BEGIN

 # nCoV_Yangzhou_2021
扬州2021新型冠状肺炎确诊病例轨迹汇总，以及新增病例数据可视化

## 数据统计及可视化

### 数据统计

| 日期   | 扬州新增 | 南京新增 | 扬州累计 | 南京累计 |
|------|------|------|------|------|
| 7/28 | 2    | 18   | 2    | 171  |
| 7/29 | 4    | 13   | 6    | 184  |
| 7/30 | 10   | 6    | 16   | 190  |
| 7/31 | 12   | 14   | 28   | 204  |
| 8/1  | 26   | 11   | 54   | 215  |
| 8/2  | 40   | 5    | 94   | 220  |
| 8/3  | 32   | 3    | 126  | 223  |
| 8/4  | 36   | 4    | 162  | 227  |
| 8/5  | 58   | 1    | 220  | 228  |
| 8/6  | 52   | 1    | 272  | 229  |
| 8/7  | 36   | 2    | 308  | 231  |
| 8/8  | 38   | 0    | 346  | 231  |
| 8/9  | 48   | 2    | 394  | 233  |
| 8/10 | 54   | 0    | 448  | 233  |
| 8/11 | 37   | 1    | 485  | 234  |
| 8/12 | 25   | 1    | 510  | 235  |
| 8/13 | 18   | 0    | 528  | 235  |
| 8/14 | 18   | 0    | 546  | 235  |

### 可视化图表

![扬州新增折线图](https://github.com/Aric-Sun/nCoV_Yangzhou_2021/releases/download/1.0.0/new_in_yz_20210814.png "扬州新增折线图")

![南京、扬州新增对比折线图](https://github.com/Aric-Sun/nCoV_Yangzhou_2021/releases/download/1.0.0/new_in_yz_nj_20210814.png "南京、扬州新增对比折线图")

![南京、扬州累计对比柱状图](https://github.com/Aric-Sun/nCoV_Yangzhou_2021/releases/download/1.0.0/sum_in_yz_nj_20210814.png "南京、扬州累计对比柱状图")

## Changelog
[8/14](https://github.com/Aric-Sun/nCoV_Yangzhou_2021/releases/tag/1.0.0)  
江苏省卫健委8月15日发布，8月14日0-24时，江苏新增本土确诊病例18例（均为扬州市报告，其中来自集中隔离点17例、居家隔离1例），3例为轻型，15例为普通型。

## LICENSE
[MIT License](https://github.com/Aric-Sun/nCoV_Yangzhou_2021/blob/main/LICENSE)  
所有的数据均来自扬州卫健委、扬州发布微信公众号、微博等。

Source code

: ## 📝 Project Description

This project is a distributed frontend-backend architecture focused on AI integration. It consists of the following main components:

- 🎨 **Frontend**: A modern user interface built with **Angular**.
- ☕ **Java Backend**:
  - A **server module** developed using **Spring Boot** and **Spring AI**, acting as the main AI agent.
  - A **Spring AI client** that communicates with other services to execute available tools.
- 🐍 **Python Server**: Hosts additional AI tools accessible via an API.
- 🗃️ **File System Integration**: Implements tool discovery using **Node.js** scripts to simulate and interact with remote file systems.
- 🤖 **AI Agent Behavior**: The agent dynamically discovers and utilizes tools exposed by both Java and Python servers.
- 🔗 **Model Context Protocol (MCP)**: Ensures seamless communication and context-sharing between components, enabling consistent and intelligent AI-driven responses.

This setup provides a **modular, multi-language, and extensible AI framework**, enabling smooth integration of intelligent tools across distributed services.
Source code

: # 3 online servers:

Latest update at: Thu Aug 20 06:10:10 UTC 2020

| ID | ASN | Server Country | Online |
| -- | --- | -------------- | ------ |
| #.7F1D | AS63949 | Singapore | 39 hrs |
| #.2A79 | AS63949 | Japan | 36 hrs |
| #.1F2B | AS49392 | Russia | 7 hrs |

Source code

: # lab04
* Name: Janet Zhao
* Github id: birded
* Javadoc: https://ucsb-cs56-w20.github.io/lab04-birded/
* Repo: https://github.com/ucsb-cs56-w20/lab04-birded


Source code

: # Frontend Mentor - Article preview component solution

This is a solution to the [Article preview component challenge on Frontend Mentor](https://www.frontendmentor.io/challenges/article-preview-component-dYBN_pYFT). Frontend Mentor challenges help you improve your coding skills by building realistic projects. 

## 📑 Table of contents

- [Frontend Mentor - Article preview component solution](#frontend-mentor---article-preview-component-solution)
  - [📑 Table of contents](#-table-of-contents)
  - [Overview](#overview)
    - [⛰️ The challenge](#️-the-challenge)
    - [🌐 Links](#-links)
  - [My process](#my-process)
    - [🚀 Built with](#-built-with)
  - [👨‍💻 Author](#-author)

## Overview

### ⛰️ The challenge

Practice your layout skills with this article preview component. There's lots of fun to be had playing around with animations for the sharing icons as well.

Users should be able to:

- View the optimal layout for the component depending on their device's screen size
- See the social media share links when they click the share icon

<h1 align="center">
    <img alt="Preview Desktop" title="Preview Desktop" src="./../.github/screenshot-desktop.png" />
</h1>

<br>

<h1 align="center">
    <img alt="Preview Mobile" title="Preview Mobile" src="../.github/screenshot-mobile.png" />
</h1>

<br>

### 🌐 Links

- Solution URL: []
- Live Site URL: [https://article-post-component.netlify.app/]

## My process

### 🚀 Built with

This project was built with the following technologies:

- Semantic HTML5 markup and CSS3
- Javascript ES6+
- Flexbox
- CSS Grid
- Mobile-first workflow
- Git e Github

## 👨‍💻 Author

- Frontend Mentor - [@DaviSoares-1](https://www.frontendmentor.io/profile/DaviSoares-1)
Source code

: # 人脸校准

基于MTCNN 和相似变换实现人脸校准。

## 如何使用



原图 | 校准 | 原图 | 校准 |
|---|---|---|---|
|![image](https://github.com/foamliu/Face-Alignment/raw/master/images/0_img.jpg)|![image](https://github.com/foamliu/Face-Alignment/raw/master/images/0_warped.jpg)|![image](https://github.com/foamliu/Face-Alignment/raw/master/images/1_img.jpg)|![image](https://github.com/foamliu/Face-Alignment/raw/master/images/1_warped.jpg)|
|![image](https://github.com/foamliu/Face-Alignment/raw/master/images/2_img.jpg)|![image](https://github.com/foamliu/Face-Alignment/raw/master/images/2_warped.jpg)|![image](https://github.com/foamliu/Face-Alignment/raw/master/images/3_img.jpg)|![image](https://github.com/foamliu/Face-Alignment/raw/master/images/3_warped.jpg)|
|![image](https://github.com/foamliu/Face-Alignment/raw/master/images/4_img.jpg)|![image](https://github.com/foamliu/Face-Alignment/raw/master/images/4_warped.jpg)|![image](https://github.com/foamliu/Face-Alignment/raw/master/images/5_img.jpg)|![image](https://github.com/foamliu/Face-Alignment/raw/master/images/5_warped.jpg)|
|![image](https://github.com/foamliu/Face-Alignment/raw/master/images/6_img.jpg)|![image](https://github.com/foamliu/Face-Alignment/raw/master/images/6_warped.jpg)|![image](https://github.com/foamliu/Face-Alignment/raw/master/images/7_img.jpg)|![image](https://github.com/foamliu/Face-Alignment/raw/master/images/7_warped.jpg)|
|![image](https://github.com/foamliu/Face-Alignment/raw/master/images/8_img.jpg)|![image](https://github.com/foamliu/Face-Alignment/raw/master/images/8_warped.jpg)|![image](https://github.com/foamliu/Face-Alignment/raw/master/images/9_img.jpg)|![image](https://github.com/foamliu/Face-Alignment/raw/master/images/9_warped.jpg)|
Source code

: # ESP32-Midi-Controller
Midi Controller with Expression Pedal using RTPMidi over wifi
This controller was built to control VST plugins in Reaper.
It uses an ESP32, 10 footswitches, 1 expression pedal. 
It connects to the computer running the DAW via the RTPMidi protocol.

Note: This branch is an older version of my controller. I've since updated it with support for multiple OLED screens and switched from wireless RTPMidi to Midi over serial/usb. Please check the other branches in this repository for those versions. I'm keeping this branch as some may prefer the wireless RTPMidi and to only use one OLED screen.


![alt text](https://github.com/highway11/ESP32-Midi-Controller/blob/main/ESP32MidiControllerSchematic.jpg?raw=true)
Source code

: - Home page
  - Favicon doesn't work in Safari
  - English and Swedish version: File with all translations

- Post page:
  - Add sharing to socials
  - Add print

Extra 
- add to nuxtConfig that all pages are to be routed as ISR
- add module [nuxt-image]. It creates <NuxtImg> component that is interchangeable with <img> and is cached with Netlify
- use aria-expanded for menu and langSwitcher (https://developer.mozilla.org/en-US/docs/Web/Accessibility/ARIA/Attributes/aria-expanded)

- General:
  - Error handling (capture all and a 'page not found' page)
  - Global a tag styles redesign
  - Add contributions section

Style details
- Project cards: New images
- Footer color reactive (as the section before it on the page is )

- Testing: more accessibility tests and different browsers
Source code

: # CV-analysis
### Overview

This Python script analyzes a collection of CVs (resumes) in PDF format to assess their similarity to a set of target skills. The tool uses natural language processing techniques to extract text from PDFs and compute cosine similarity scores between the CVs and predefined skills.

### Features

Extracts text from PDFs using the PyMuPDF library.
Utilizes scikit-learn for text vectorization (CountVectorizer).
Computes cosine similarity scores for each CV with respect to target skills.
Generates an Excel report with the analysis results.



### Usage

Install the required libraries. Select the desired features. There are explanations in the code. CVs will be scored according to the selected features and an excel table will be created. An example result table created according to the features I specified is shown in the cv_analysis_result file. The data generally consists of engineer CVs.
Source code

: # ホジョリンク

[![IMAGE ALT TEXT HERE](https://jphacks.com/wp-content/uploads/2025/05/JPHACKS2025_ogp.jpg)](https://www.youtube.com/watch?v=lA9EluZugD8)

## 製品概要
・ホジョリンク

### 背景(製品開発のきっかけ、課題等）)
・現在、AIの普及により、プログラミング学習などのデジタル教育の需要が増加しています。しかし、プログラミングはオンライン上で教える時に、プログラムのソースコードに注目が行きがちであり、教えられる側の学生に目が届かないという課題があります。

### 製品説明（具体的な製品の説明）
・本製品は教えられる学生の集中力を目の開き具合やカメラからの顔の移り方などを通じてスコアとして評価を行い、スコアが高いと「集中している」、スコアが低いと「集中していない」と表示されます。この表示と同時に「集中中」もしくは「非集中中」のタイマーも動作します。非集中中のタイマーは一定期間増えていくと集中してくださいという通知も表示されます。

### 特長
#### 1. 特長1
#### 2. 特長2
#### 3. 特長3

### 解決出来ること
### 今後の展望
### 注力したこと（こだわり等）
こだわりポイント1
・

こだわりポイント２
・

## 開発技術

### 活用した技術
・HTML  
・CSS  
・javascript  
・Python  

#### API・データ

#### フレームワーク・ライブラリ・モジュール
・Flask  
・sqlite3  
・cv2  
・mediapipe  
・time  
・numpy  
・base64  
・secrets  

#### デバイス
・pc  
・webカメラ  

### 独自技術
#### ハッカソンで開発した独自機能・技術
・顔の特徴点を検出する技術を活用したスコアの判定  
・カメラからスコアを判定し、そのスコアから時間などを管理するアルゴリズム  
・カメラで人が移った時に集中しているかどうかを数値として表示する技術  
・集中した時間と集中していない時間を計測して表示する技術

END

■ What the task asks:
For this exercise, output exactly the lines above from the line with "Russia | 7 hrs |" to the line with "### ⛰️ The challenge", counting both, and leave out the rest.

■ Answer to the problem:
| #.1F2B | AS49392 | Russia | 7 hrs |

Source code

: # lab04
* Name: Janet Zhao
* Github id: birded
* Javadoc: https://ucsb-cs56-w20.github.io/lab04-birded/
* Repo: https://github.com/ucsb-cs56-w20/lab04-birded


Source code

: # Frontend Mentor - Article preview component solution

This is a solution to the [Article preview component challenge on Frontend Mentor](https://www.frontendmentor.io/challenges/article-preview-component-dYBN_pYFT). Frontend Mentor challenges help you improve your coding skills by building realistic projects. 

## 📑 Table of contents

- [Frontend Mentor - Article preview component solution](#frontend-mentor---article-preview-component-solution)
  - [📑 Table of contents](#-table-of-contents)
  - [Overview](#overview)
    - [⛰️ The challenge](#️-the-challenge)
    - [🌐 Links](#-links)
  - [My process](#my-process)
    - [🚀 Built with](#-built-with)
  - [👨‍💻 Author](#-author)

## Overview

### ⛰️ The challenge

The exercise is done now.